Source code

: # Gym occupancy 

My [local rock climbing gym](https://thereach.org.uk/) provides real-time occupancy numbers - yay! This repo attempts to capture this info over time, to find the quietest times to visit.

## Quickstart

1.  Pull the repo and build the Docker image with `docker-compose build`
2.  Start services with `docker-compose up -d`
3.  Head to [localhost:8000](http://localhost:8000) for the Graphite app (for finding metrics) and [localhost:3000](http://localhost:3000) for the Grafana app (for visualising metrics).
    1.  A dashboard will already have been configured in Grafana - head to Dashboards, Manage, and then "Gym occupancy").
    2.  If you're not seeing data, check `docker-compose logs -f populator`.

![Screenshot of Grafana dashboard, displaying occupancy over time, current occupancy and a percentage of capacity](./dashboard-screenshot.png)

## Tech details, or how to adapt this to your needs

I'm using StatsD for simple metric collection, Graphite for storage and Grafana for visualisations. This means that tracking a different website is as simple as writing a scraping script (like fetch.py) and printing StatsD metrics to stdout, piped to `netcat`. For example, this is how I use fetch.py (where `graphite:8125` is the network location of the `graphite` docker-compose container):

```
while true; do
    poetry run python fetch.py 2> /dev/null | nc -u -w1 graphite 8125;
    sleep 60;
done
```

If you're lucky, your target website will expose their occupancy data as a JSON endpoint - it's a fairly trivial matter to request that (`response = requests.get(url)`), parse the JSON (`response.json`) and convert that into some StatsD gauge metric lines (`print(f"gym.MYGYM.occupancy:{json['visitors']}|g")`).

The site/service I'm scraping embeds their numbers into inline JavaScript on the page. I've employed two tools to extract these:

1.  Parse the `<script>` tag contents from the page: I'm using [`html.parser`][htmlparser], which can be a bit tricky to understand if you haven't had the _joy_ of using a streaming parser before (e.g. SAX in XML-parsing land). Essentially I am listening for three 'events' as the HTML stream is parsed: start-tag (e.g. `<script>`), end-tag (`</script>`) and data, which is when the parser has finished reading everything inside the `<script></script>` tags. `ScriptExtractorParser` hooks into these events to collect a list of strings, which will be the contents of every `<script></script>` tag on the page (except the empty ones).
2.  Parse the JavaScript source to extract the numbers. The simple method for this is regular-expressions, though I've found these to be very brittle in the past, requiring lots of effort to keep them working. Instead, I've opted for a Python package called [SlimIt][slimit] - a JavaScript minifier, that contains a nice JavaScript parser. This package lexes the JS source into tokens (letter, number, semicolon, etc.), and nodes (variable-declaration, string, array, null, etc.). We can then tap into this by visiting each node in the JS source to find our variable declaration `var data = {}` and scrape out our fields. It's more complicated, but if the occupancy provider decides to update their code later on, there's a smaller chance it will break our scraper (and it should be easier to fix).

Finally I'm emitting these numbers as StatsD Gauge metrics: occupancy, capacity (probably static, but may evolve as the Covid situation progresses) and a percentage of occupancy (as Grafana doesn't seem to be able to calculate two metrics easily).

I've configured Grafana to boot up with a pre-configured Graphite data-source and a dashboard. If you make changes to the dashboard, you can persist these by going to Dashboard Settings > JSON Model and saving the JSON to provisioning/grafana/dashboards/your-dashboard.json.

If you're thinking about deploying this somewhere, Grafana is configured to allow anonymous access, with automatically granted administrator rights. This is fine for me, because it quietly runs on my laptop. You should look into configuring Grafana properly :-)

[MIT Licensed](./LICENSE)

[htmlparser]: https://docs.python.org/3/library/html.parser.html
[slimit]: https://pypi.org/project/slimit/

_WORK TO BE COMPLETED_
Repeat the data above exactly.

_SOLVED EXERCISE_
Source code

: # Gym occupancy 

My [local rock climbing gym](https://thereach.org.uk/) provides real-time occupancy numbers - yay! This repo attempts to capture this info over time, to find the quietest times to visit.

## Quickstart

1.  Pull the repo and build the Docker image with `docker-compose build`
2.  Start services with `docker-compose up -d`
3.  Head to [localhost:8000](http://localhost:8000) for the Graphite app (for finding metrics) and [localhost:3000](http://localhost:3000) for the Grafana app (for visualising metrics).
    1.  A dashboard will already have been configured in Grafana - head to Dashboards, Manage, and then "Gym occupancy").
    2.  If you're not seeing data, check `docker-compose logs -f populator`.

![Screenshot of Grafana dashboard, displaying occupancy over time, current occupancy and a percentage of capacity](./dashboard-screenshot.png)

## Tech details, or how to adapt this to your needs

I'm using StatsD for simple metric collection, Graphite for storage and Grafana for visualisations. This means that tracking a different website is as simple as writing a scraping script (like fetch.py) and printing StatsD metrics to stdout, piped to `netcat`. For example, this is how I use fetch.py (where `graphite:8125` is the network location of the `graphite` docker-compose container):

```
while true; do
    poetry run python fetch.py 2> /dev/null | nc -u -w1 graphite 8125;
    sleep 60;
done
```

If you're lucky, your target website will expose their occupancy data as a JSON endpoint - it's a fairly trivial matter to request that (`response = requests.get(url)`), parse the JSON (`response.json`) and convert that into some StatsD gauge metric lines (`print(f"gym.MYGYM.occupancy:{json['visitors']}|g")`).

The site/service I'm scraping embeds their numbers into inline JavaScript on the page. I've employed two tools to extract these:

1.  Parse the `<script>` tag contents from the page: I'm using [`html.parser`][htmlparser], which can be a bit tricky to understand if you haven't had the _joy_ of using a streaming parser before (e.g. SAX in XML-parsing land). Essentially I am listening for three 'events' as the HTML stream is parsed: start-tag (e.g. `<script>`), end-tag (`</script>`) and data, which is when the parser has finished reading everything inside the `<script></script>` tags. `ScriptExtractorParser` hooks into these events to collect a list of strings, which will be the contents of every `<script></script>` tag on the page (except the empty ones).
2.  Parse the JavaScript source to extract the numbers. The simple method for this is regular-expressions, though I've found these to be very brittle in the past, requiring lots of effort to keep them working. Instead, I've opted for a Python package called [SlimIt][slimit] - a JavaScript minifier, that contains a nice JavaScript parser. This package lexes the JS source into tokens (letter, number, semicolon, etc.), and nodes (variable-declaration, string, array, null, etc.). We can then tap into this by visiting each node in the JS source to find our variable declaration `var data = {}` and scrape out our fields. It's more complicated, but if the occupancy provider decides to update their code later on, there's a smaller chance it will break our scraper (and it should be easier to fix).

Finally I'm emitting these numbers as StatsD Gauge metrics: occupancy, capacity (probably static, but may evolve as the Covid situation progresses) and a percentage of occupancy (as Grafana doesn't seem to be able to calculate two metrics easily).

I've configured Grafana to boot up with a pre-configured Graphite data-source and a dashboard. If you make changes to the dashboard, you can persist these by going to Dashboard Settings > JSON Model and saving the JSON to provisioning/grafana/dashboards/your-dashboard.json.

If you're thinking about deploying this somewhere, Grafana is configured to allow anonymous access, with automatically granted administrator rights. This is fine for me, because it quietly runs on my laptop. You should look into configuring Grafana properly :-)

[MIT Licensed](./LICENSE)

[htmlparser]: https://docs.python.org/3/library/html.parser.html
[slimit]: https://pypi.org/project/slimit/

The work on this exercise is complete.